Supplied data:
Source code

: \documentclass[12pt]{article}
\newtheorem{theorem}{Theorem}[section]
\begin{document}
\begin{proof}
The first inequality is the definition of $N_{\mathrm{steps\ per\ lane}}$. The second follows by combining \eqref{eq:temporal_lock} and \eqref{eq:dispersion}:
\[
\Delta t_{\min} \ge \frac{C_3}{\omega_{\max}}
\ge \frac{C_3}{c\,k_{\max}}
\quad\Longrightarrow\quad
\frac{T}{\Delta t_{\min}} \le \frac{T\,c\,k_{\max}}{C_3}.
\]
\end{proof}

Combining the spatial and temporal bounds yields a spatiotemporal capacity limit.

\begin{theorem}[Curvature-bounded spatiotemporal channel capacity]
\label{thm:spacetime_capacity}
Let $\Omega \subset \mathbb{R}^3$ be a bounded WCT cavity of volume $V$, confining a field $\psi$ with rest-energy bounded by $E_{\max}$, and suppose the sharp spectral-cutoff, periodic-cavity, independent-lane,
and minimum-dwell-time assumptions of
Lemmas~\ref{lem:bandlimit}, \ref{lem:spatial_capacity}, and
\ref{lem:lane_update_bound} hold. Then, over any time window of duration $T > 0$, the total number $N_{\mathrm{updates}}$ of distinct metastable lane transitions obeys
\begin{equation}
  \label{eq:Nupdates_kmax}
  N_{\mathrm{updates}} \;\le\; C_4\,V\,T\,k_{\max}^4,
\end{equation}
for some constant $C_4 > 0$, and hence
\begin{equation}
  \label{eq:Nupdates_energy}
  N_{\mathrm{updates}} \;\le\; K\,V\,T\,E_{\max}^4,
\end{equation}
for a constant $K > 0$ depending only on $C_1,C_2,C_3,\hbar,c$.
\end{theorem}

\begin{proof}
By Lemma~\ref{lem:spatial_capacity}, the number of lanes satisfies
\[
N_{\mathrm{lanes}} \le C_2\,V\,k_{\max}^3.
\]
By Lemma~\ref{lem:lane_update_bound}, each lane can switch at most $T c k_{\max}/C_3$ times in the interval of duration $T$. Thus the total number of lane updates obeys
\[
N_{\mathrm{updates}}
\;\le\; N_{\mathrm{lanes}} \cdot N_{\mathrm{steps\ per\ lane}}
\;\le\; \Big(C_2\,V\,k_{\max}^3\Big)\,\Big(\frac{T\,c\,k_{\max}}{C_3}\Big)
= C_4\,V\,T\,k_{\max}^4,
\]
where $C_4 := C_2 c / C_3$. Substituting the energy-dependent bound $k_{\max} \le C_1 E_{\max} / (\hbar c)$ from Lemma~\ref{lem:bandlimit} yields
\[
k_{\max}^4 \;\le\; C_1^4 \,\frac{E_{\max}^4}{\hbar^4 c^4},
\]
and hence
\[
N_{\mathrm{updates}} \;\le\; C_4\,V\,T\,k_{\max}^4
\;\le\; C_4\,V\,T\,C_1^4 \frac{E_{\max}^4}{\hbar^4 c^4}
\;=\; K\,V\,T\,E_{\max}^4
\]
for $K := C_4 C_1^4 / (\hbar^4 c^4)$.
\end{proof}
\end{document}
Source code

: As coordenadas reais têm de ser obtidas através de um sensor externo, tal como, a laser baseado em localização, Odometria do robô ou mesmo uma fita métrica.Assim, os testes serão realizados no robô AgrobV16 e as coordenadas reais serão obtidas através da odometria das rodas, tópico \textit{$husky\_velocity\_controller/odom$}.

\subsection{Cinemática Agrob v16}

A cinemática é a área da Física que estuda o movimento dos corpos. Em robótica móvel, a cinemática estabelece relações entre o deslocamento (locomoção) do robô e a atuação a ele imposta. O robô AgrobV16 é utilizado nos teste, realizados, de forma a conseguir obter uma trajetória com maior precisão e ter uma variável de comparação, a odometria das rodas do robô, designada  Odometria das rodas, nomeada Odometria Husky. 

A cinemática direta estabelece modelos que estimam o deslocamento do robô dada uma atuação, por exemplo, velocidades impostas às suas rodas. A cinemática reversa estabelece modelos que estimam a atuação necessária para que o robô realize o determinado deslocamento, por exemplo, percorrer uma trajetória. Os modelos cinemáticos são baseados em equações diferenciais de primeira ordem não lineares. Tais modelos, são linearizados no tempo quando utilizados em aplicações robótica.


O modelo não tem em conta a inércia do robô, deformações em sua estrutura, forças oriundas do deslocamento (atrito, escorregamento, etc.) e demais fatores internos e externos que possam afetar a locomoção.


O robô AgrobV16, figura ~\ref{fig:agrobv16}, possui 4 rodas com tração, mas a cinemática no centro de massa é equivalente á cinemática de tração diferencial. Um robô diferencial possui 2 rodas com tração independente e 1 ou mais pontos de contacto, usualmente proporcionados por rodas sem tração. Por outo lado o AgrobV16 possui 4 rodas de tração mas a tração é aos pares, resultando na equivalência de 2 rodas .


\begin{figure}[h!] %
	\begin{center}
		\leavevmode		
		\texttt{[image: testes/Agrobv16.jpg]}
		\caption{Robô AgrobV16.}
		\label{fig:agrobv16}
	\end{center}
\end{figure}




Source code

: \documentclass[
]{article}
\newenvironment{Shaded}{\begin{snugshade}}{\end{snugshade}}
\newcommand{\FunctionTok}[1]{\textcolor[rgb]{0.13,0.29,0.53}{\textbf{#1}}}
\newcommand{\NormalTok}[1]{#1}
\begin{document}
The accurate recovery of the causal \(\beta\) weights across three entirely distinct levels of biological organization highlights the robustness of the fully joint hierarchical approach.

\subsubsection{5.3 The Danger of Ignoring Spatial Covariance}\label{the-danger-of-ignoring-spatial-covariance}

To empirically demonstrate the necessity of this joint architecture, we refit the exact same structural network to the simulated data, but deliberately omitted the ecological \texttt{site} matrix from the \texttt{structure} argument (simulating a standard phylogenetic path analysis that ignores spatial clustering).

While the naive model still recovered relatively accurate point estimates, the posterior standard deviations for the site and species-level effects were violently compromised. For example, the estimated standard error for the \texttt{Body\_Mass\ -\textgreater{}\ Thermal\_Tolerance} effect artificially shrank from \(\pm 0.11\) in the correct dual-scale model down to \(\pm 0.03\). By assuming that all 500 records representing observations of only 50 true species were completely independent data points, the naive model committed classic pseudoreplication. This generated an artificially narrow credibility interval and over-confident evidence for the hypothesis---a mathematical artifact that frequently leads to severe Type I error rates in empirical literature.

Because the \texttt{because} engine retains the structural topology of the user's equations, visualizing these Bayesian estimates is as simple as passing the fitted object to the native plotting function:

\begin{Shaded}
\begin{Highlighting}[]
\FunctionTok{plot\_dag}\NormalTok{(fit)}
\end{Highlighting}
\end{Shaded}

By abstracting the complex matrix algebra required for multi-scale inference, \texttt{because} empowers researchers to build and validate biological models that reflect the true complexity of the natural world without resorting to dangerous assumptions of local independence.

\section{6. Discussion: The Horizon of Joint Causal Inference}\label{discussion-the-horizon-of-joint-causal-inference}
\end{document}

To do:
Word for word, transcribe all of the material.

Output below:
Source code

: \documentclass[12pt]{article}
\newtheorem{theorem}{Theorem}[section]
\begin{document}
\begin{proof}
The first inequality is the definition of $N_{\mathrm{steps\ per\ lane}}$. The second follows by combining \eqref{eq:temporal_lock} and \eqref{eq:dispersion}:
\[
\Delta t_{\min} \ge \frac{C_3}{\omega_{\max}}
\ge \frac{C_3}{c\,k_{\max}}
\quad\Longrightarrow\quad
\frac{T}{\Delta t_{\min}} \le \frac{T\,c\,k_{\max}}{C_3}.
\]
\end{proof}

Combining the spatial and temporal bounds yields a spatiotemporal capacity limit.

\begin{theorem}[Curvature-bounded spatiotemporal channel capacity]
\label{thm:spacetime_capacity}
Let $\Omega \subset \mathbb{R}^3$ be a bounded WCT cavity of volume $V$, confining a field $\psi$ with rest-energy bounded by $E_{\max}$, and suppose the sharp spectral-cutoff, periodic-cavity, independent-lane,
and minimum-dwell-time assumptions of
Lemmas~\ref{lem:bandlimit}, \ref{lem:spatial_capacity}, and
\ref{lem:lane_update_bound} hold. Then, over any time window of duration $T > 0$, the total number $N_{\mathrm{updates}}$ of distinct metastable lane transitions obeys
\begin{equation}
  \label{eq:Nupdates_kmax}
  N_{\mathrm{updates}} \;\le\; C_4\,V\,T\,k_{\max}^4,
\end{equation}
for some constant $C_4 > 0$, and hence
\begin{equation}
  \label{eq:Nupdates_energy}
  N_{\mathrm{updates}} \;\le\; K\,V\,T\,E_{\max}^4,
\end{equation}
for a constant $K > 0$ depending only on $C_1,C_2,C_3,\hbar,c$.
\end{theorem}

\begin{proof}
By Lemma~\ref{lem:spatial_capacity}, the number of lanes satisfies
\[
N_{\mathrm{lanes}} \le C_2\,V\,k_{\max}^3.
\]
By Lemma~\ref{lem:lane_update_bound}, each lane can switch at most $T c k_{\max}/C_3$ times in the interval of duration $T$. Thus the total number of lane updates obeys
\[
N_{\mathrm{updates}}
\;\le\; N_{\mathrm{lanes}} \cdot N_{\mathrm{steps\ per\ lane}}
\;\le\; \Big(C_2\,V\,k_{\max}^3\Big)\,\Big(\frac{T\,c\,k_{\max}}{C_3}\Big)
= C_4\,V\,T\,k_{\max}^4,
\]
where $C_4 := C_2 c / C_3$. Substituting the energy-dependent bound $k_{\max} \le C_1 E_{\max} / (\hbar c)$ from Lemma~\ref{lem:bandlimit} yields
\[
k_{\max}^4 \;\le\; C_1^4 \,\frac{E_{\max}^4}{\hbar^4 c^4},
\]
and hence
\[
N_{\mathrm{updates}} \;\le\; C_4\,V\,T\,k_{\max}^4
\;\le\; C_4\,V\,T\,C_1^4 \frac{E_{\max}^4}{\hbar^4 c^4}
\;=\; K\,V\,T\,E_{\max}^4
\]
for $K := C_4 C_1^4 / (\hbar^4 c^4)$.
\end{proof}
\end{document}
Source code

: As coordenadas reais têm de ser obtidas através de um sensor externo, tal como, a laser baseado em localização, Odometria do robô ou mesmo uma fita métrica.Assim, os testes serão realizados no robô AgrobV16 e as coordenadas reais serão obtidas através da odometria das rodas, tópico \textit{$husky\_velocity\_controller/odom$}.

\subsection{Cinemática Agrob v16}

A cinemática é a área da Física que estuda o movimento dos corpos. Em robótica móvel, a cinemática estabelece relações entre o deslocamento (locomoção) do robô e a atuação a ele imposta. O robô AgrobV16 é utilizado nos teste, realizados, de forma a conseguir obter uma trajetória com maior precisão e ter uma variável de comparação, a odometria das rodas do robô, designada  Odometria das rodas, nomeada Odometria Husky. 

A cinemática direta estabelece modelos que estimam o deslocamento do robô dada uma atuação, por exemplo, velocidades impostas às suas rodas. A cinemática reversa estabelece modelos que estimam a atuação necessária para que o robô realize o determinado deslocamento, por exemplo, percorrer uma trajetória. Os modelos cinemáticos são baseados em equações diferenciais de primeira ordem não lineares. Tais modelos, são linearizados no tempo quando utilizados em aplicações robótica.


O modelo não tem em conta a inércia do robô, deformações em sua estrutura, forças oriundas do deslocamento (atrito, escorregamento, etc.) e demais fatores internos e externos que possam afetar a locomoção.


O robô AgrobV16, figura ~\ref{fig:agrobv16}, possui 4 rodas com tração, mas a cinemática no centro de massa é equivalente á cinemática de tração diferencial. Um robô diferencial possui 2 rodas com tração independente e 1 ou mais pontos de contacto, usualmente proporcionados por rodas sem tração. Por outo lado o AgrobV16 possui 4 rodas de tração mas a tração é aos pares, resultando na equivalência de 2 rodas .


\begin{figure}[h!] %
	\begin{center}
		\leavevmode		
		\texttt{[image: testes/Agrobv16.jpg]}
		\caption{Robô AgrobV16.}
		\label{fig:agrobv16}
	\end{center}
\end{figure}




Source code

: \documentclass[
]{article}
\newenvironment{Shaded}{\begin{snugshade}}{\end{snugshade}}
\newcommand{\FunctionTok}[1]{\textcolor[rgb]{0.13,0.29,0.53}{\textbf{#1}}}
\newcommand{\NormalTok}[1]{#1}
\begin{document}
The accurate recovery of the causal \(\beta\) weights across three entirely distinct levels of biological organization highlights the robustness of the fully joint hierarchical approach.

\subsubsection{5.3 The Danger of Ignoring Spatial Covariance}\label{the-danger-of-ignoring-spatial-covariance}

To empirically demonstrate the necessity of this joint architecture, we refit the exact same structural network to the simulated data, but deliberately omitted the ecological \texttt{site} matrix from the \texttt{structure} argument (simulating a standard phylogenetic path analysis that ignores spatial clustering).

While the naive model still recovered relatively accurate point estimates, the posterior standard deviations for the site and species-level effects were violently compromised. For example, the estimated standard error for the \texttt{Body\_Mass\ -\textgreater{}\ Thermal\_Tolerance} effect artificially shrank from \(\pm 0.11\) in the correct dual-scale model down to \(\pm 0.03\). By assuming that all 500 records representing observations of only 50 true species were completely independent data points, the naive model committed classic pseudoreplication. This generated an artificially narrow credibility interval and over-confident evidence for the hypothesis---a mathematical artifact that frequently leads to severe Type I error rates in empirical literature.

Because the \texttt{because} engine retains the structural topology of the user's equations, visualizing these Bayesian estimates is as simple as passing the fitted object to the native plotting function:

\begin{Shaded}
\begin{Highlighting}[]
\FunctionTok{plot\_dag}\NormalTok{(fit)}
\end{Highlighting}
\end{Shaded}

By abstracting the complex matrix algebra required for multi-scale inference, \texttt{because} empowers researchers to build and validate biological models that reflect the true complexity of the natural world without resorting to dangerous assumptions of local independence.

\section{6. Discussion: The Horizon of Joint Causal Inference}\label{discussion-the-horizon-of-joint-causal-inference}
\end{document}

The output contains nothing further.